(Exercise brief) Leave the images out and repeat the data exactly as given.

..........

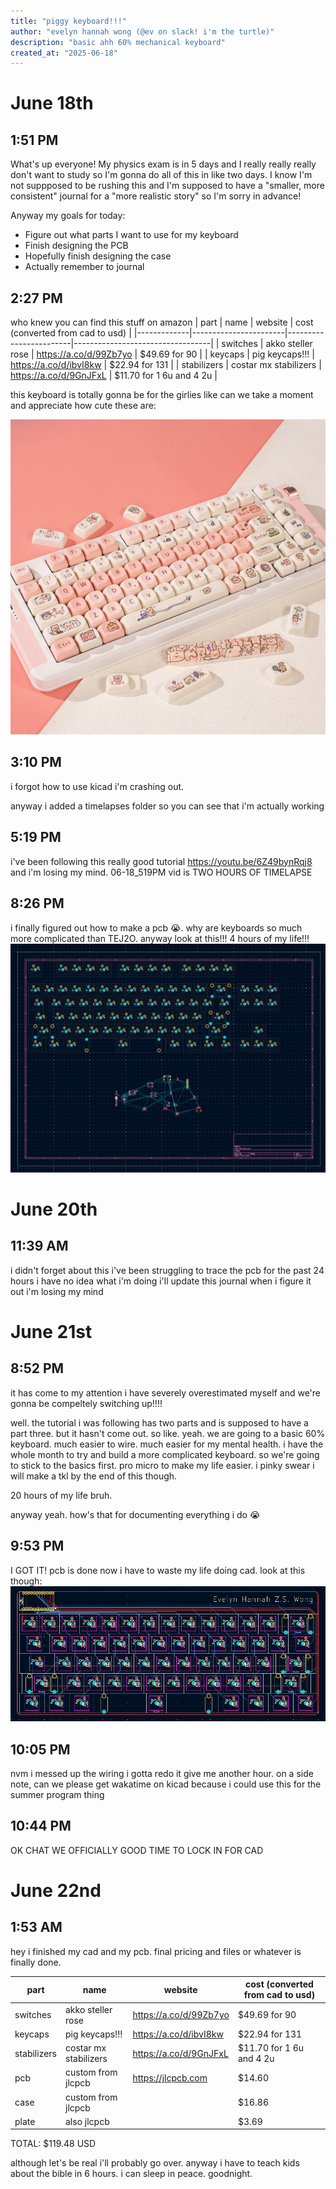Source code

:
 ```yaml
---
title: "piggy keyboard!!!"
author: "evelyn hannah wong (@ev on slack! i'm the turtle)"
description: "basic ahh 60% mechanical keyboard"
created_at: "2025-06-18"
---
```


# June 18th 

## 1:51 PM
What's up everyone! My physics exam is in 5 days and I really really really don't want to study so I'm gonna do all of this in like two days. I know I'm not suppposed to be rushing this and I'm supposed to have a "smaller, more consistent" journal for a "more realistic story" so I'm sorry in advance!

Anyway my goals for today:
- Figure out what parts I want to use for my keyboard
- Finish designing the PCB
- Hopefully finish designing the case
- Actually remember to journal

## 2:27 PM
who knew you can find this stuff on amazon
| part        | name                  | website                | cost (converted from cad to usd) |
|-------------|-----------------------|------------------------|----------------------------------|
| switches    | akko steller rose     | https://a.co/d/99Zb7yo | $49.69 for 90                    |
| keycaps     | pig keycaps!!!        | https://a.co/d/ibvI8kw | $22.94 for 131                   |
| stabilizers | costar mx stabilizers | https://a.co/d/9GnJFxL | $11.70 for 1 6u and 4 2u         |

this keyboard is totally gonna be for the girlies like can we take a moment and appreciate how cute these are:

![keycaps](images/keycaps.jpg)


## 3:10 PM
i forgot how to use kicad i'm crashing out.

anyway i added a timelapses folder so you can see that i'm actually working 

## 5:19 PM
i've been following this really good tutorial https://youtu.be/6Z49bynRqj8 and i'm losing my mind. 06-18_519PM vid is TWO HOURS OF TIMELAPSE 

## 8:26 PM
i finally figured out how to make a pcb 😭. why are keyboards so much more complicated than TEJ2O. anyway look at this!!! 4 hours of my life!!!
![pcb](images/pcb1.png)

# June 20th

## 11:39 AM
i didn't forget about this i've been struggling to trace the pcb for the past 24 hours i have no idea what i'm doing i'll update this journal when i figure it out i'm losing my mind

# June 21st

## 8:52 PM
it has come to my attention i have severely overestimated myself and we're gonna be compeltely switching up!!!! 

well. the tutorial i was following has two parts and is supposed to have a part three. but it hasn't come out. so like. yeah. we are going to a basic 60% keyboard. much easier to wire. much easier for my mental health. i have the whole month to try and build a more complicated keyboard. so we're going to stick to the basics first. pro micro to make my life easier. i pinky swear i will make a tkl by the end of this though.

20 hours of my life bruh.

anyway yeah. how's that for documenting everything i do 😭

## 9:53 PM
I GOT IT! pcb is done now i have to waste my life doing cad. look at this though:
![pcb](images/pcb2.png)

## 10:05 PM
nvm i messed up the wiring i gotta redo it give me another hour. on a side note, can we please get wakatime on kicad because i could use this for the summer program thing 

## 10:44 PM 

OK CHAT WE OFFICIALLY GOOD TIME TO LOCK IN FOR CAD

# June 22nd

## 1:53 AM
hey i finished my cad and my pcb. final pricing and files or whatever is finally done. 

| part        | name                  | website                | cost (converted from cad to usd) |
|-------------|-----------------------|------------------------|----------------------------------|
| switches    | akko steller rose     | https://a.co/d/99Zb7yo | $49.69 for 90                    |
| keycaps     | pig keycaps!!!        | https://a.co/d/ibvI8kw | $22.94 for 131                   |
| stabilizers | costar mx stabilizers | https://a.co/d/9GnJFxL | $11.70 for 1 6u and 4 2u         |
| pcb         | custom from jlcpcb    | https://jlcpcb.com     | $14.60                           |
| case        | custom from jlcpcb    |                        | $16.86                           |
| plate       | also jlcpcb           |                        | $3.69                            |

TOTAL: $119.48 USD

although let's be real i'll probably go over. anyway i have to teach kids about the bible in 6 hours. i can sleep in peace. goodnight.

..........

(Solution to the problem)
Source code

:
 ```yaml
---
title: "piggy keyboard!!!"
author: "evelyn hannah wong (@ev on slack! i'm the turtle)"
description: "basic ahh 60% mechanical keyboard"
created_at: "2025-06-18"
---
```


# June 18th 

## 1:51 PM
What's up everyone! My physics exam is in 5 days and I really really really don't want to study so I'm gonna do all of this in like two days. I know I'm not suppposed to be rushing this and I'm supposed to have a "smaller, more consistent" journal for a "more realistic story" so I'm sorry in advance!

Anyway my goals for today:
- Figure out what parts I want to use for my keyboard
- Finish designing the PCB
- Hopefully finish designing the case
- Actually remember to journal

## 2:27 PM
who knew you can find this stuff on amazon
| part        | name                  | website                | cost (converted from cad to usd) |
|-------------|-----------------------|------------------------|----------------------------------|
| switches    | akko steller rose     | https://a.co/d/99Zb7yo | $49.69 for 90                    |
| keycaps     | pig keycaps!!!        | https://a.co/d/ibvI8kw | $22.94 for 131                   |
| stabilizers | costar mx stabilizers | https://a.co/d/9GnJFxL | $11.70 for 1 6u and 4 2u         |

this keyboard is totally gonna be for the girlies like can we take a moment and appreciate how cute these are:

![keycaps](images/keycaps.jpg)


## 3:10 PM
i forgot how to use kicad i'm crashing out.

anyway i added a timelapses folder so you can see that i'm actually working 

## 5:19 PM
i've been following this really good tutorial https://youtu.be/6Z49bynRqj8 and i'm losing my mind. 06-18_519PM vid is TWO HOURS OF TIMELAPSE 

## 8:26 PM
i finally figured out how to make a pcb 😭. why are keyboards so much more complicated than TEJ2O. anyway look at this!!! 4 hours of my life!!!
![pcb](images/pcb1.png)

# June 20th

## 11:39 AM
i didn't forget about this i've been struggling to trace the pcb for the past 24 hours i have no idea what i'm doing i'll update this journal when i figure it out i'm losing my mind

# June 21st

## 8:52 PM
it has come to my attention i have severely overestimated myself and we're gonna be compeltely switching up!!!! 

well. the tutorial i was following has two parts and is supposed to have a part three. but it hasn't come out. so like. yeah. we are going to a basic 60% keyboard. much easier to wire. much easier for my mental health. i have the whole month to try and build a more complicated keyboard. so we're going to stick to the basics first. pro micro to make my life easier. i pinky swear i will make a tkl by the end of this though.

20 hours of my life bruh.

anyway yeah. how's that for documenting everything i do 😭

## 9:53 PM
I GOT IT! pcb is done now i have to waste my life doing cad. look at this though:
![pcb](images/pcb2.png)

## 10:05 PM
nvm i messed up the wiring i gotta redo it give me another hour. on a side note, can we please get wakatime on kicad because i could use this for the summer program thing 

## 10:44 PM 

OK CHAT WE OFFICIALLY GOOD TIME TO LOCK IN FOR CAD

# June 22nd

## 1:53 AM
hey i finished my cad and my pcb. final pricing and files or whatever is finally done. 

| part        | name                  | website                | cost (converted from cad to usd) |
|-------------|-----------------------|------------------------|----------------------------------|
| switches    | akko steller rose     | https://a.co/d/99Zb7yo | $49.69 for 90                    |
| keycaps     | pig keycaps!!!        | https://a.co/d/ibvI8kw | $22.94 for 131                   |
| stabilizers | costar mx stabilizers | https://a.co/d/9GnJFxL | $11.70 for 1 6u and 4 2u         |
| pcb         | custom from jlcpcb    | https://jlcpcb.com     | $14.60                           |
| case        | custom from jlcpcb    |                        | $16.86                           |
| plate       | also jlcpcb           |                        | $3.69                            |

TOTAL: $119.48 USD

although let's be real i'll probably go over. anyway i have to teach kids about the bible in 6 hours. i can sleep in peace. goodnight.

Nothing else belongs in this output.